Thank you very much for your detailed research of the problem!

It has one additional aspect. Filter are used also for normalizing terms (e.g. converting to lowercase, stemming and so on). Such normalization has to be performed during indexing and query parsing to get correct terms matching.

So we have two types of filters: 1) normalization filters 2) "filtering" filters (e.g. stop words , short words filters). That needs more accurate API.

I've decreased issue priority to postpone it to post-1.5 release period.

PS Actually normalization filters may transform term completely (e.g. stemming filters). I am not sure, such filters may be compatible with wildcard searching.

This doesn't appear to have been fixed in 1.5.0. Please update if this is not correct.

As far as I can see, it still is an issue. But it might not need to be fixed

A possible workaround solution is for the user to use a different analyzer for searching and for indexing.

One example where I did this is the use of synonyme analysers, that provide several alternative tokens for a single word in the original text. If all those alternatives end up in the index, its enough to search for a single one of them, since all alternatives are already in the index. (And unless ZF-7738 gets integrated, multiple tokens for a single term raise exceptions in fuzzy and wildcard searches anyway)
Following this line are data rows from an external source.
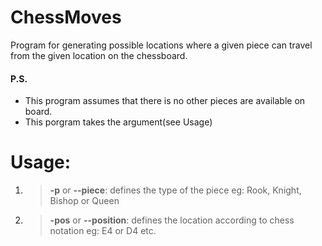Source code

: # ChessMoves

Program for generating possible locations where a given piece can travel from the given location on the chessboard.<br />
#### P.S. 
- This program assumes that there is no other pieces are available on board.<br />
- This porgram takes the argument(see Usage)<br />

# Usage:

1. >**-p** or **--piece**: defines the type of the piece eg: Rook, Knight, Bishop or Queen
2. >**-pos** or **--position**: defines the location according to chess notation eg: E4 or D4 etc.
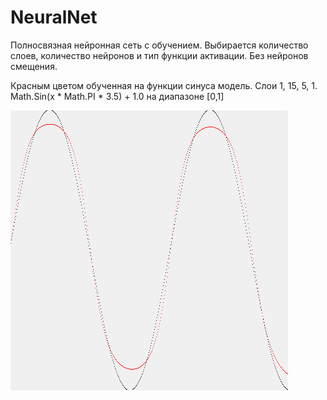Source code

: # NeuralNet

Полносвязная нейронная сеть с обучением.
Выбирается количество слоев, количество нейронов и тип функции активации.
Без нейронов смещения.

Красным цветом обученная на функции синуса модель. Слои 1, 15, 5, 1. Math.Sin(x * Math.PI * 3.5) + 1.0 на диапазоне [0,1]

![Image alt](https://github.com/aquaforge/NeuralNet/blob/master/sinus.png)
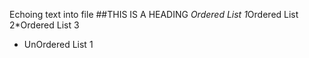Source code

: Echoing text into file
##THIS IS A HEADING
*Ordered List 1*Ordered List 2*Ordered List 3
* UnOrdered List 1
Similar with stop word filtering. It makes sense during indexing, but its counter-productive during search.

A stem word filter however may make sense to be applied both during indexing and during search. (though it may affect wildcard searches weirdly)

Since its no problem to switch analyzers between the different tasks I don't think this bug needs to be fixed. It my make more sense to document these effects in the official documentation.

Rather than fix this, which seems a bit convoluted, the approach suggested in last comment is sound. Therefore have re-categorised this to a Critical Docs Improvement.

Would anyone like to write such a documentation improvement before 1.12 is frozen?